For those lucky or persistent enough, this may turn out to be a vocation: Universities are full of those who have turned their love of Medieval linguistics or non-Newtonian physics into a meal ticket. In fact, this is where we expect to find these eccentrics. It is their niche. 

But there are a few of us, a benighted few, whose lives are made up entirely out of the odder corners of life, who have almost no popular tastes and have not turned our weird fascinations into a job. We are the outcasts who love all those things that normal people find irrelevant, and we bury ourselves in the obscure, arcane, esoteric, hermetic or recondite. 

I cannot speak for others of our brotherhood (and sisterhood), but I’m afraid I was born that way. It was not a reaction to anything — no childhood traumas drove me away from things popular; no deprivations led me to seek fulfillment in those oddments of culture I find so absorbing. 

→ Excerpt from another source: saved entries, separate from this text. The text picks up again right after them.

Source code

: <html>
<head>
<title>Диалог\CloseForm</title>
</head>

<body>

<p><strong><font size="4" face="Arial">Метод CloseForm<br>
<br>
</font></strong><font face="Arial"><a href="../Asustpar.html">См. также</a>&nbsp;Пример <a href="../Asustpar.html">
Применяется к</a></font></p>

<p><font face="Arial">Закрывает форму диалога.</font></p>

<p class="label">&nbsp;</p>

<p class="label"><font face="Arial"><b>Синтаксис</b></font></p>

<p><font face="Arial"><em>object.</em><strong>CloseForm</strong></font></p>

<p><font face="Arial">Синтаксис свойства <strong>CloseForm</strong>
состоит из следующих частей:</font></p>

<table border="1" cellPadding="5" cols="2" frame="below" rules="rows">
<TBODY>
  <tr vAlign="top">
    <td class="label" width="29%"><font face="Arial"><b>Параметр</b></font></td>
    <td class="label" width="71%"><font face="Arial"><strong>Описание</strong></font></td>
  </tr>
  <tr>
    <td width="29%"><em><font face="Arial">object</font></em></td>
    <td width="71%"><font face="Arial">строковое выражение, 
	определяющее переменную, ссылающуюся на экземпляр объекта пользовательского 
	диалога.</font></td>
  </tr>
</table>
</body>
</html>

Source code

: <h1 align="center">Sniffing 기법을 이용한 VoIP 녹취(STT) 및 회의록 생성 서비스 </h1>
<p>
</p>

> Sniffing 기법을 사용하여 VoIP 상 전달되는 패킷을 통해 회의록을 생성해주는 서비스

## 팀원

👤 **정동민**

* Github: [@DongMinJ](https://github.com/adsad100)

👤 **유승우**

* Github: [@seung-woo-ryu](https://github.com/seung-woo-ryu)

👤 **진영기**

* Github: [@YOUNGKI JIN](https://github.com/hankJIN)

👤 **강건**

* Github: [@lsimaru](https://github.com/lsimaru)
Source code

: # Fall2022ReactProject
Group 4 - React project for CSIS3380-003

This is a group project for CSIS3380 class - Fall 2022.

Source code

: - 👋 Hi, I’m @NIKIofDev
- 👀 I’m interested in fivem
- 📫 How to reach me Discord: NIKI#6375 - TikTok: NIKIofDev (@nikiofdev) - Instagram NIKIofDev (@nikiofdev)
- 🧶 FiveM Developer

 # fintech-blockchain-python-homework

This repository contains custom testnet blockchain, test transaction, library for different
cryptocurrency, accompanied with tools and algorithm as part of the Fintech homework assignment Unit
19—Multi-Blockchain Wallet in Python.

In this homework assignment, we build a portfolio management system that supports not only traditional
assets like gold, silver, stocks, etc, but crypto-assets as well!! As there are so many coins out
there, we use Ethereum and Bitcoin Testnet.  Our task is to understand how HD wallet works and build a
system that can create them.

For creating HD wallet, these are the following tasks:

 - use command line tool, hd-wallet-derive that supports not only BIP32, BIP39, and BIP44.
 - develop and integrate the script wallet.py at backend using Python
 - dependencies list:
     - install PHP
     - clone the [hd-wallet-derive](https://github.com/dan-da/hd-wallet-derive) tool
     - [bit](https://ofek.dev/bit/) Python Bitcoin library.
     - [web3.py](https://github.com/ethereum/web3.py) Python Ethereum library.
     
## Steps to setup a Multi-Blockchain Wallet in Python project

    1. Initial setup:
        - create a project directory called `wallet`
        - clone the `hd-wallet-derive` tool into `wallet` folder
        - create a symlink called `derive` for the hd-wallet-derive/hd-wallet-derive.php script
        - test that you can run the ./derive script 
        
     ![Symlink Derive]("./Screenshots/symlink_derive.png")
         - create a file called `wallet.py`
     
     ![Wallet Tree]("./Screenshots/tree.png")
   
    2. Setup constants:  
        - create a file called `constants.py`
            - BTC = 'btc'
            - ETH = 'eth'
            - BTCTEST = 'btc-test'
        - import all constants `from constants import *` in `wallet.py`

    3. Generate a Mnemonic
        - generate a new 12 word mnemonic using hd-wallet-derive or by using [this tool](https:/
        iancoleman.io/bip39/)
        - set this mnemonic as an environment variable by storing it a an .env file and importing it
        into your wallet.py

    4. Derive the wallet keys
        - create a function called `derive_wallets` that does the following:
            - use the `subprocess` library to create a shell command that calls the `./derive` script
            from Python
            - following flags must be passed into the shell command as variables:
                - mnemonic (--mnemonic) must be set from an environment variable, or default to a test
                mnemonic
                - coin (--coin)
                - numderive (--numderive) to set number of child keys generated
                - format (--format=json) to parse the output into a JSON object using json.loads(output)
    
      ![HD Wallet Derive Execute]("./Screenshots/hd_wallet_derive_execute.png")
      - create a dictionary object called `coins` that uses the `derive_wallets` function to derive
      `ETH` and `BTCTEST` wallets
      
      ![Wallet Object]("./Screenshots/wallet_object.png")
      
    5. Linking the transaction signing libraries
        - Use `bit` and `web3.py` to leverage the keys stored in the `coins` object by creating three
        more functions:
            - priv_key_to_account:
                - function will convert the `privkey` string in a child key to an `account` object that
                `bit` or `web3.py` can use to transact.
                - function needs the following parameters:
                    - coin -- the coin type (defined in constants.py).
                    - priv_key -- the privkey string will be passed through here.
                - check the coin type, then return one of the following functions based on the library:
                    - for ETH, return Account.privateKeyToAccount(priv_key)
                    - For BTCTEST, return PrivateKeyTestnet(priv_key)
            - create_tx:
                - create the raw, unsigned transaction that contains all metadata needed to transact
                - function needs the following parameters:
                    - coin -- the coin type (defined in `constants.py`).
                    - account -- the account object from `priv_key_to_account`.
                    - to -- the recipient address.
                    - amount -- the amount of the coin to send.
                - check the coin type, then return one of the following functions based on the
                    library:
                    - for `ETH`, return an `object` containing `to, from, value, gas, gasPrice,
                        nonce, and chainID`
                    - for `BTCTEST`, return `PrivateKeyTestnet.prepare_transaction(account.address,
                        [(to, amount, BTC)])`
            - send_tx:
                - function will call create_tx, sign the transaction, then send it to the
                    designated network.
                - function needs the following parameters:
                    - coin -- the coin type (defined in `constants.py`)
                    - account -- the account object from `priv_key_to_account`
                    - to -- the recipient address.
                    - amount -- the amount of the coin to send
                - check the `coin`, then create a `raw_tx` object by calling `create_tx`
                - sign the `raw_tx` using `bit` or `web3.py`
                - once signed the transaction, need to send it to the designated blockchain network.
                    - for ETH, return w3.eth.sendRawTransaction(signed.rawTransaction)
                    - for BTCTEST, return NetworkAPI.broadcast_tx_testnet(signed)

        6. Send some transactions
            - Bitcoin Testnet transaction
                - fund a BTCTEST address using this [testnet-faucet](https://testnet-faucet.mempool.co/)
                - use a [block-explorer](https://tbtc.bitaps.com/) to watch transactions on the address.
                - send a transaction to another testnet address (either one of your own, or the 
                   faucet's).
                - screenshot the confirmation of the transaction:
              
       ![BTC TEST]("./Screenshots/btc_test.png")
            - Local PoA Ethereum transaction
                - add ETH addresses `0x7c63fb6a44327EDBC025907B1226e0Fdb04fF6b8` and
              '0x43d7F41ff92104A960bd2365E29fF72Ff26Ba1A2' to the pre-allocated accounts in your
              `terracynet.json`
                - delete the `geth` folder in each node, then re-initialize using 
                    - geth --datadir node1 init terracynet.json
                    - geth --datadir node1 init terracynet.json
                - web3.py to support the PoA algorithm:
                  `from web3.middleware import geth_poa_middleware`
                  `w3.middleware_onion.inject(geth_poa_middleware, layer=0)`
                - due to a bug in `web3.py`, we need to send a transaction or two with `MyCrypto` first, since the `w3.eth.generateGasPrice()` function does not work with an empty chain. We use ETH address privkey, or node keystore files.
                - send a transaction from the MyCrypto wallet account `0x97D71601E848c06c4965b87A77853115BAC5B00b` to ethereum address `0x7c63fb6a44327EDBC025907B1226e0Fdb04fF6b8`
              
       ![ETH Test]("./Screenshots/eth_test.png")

From as long back as I  can remember, my interests were not those of my peers. I heard classmates complain about school, having to learn things they didn’t feel they would ever need to know in life. And I admit, it is very seldom I have ever needed to calculate the area of a circle. But I loved school from first grade on. 

In the early grades, I adored diagraming sentences. I spent free moments between classes in the school library. I never found sports persuasive. I was in dire peril of losing myself in something as abstruse as lepidoptery or studying the history of bottle making. In third grade, I could tell you anything you wished to know about the Mesozoic Era — rather more than you would wish to know, really. 

I grew up just outside New York City, and spent many fine hours at the American Museum of Natural History, in its darker recesses, and at the Hayden Planetarium. 

As a teenager, when everyone else was listening to Paul Anka or Chubby Checker. I was listening to Leonard Bernstein. My Four Seasons was Antonio Vivaldi, not Frankie Valli. My make-out music was Stravinsky.  Honestly; I’m not making that up. 

I am not claiming special merit for my tastes. There is great value in the best pop music, and some of our classic authors were best-sellers in their own time. So I’m not making a case for being high-brow, but rather confessing my own weirdness, my own unfitness for human society. 

Not all my minority tastes are so high-falutin’ as Orlando di Lassus. I have in my bones more specialized knowledge of 1930s B Westerns than should block up any segment of a person’s long-term memory bank. Do you know the difference between Ken Maynard and his brother, Kermit? Can you name even one of the cast line-up of the ever-changing Three Mesquiteers? I can. The same for science-fiction movies from the 1950s. They are all there, clogging my brain-case. 

As I take inventory of what is boxed up in my brain-attic, I find any number of things most people don’t care about. In fact, what most people don’t care about pretty well defines who I am. 

When visiting France, I never went to the Eiffel Tower, but did drive through all of the north, visiting Gothic cathedrals. I’ve been to Chartres three times, and in Paris, Notre Dame was practically a second home. I cannot remember how many visits to it. So, yes, my tastes are not the normal tastes. 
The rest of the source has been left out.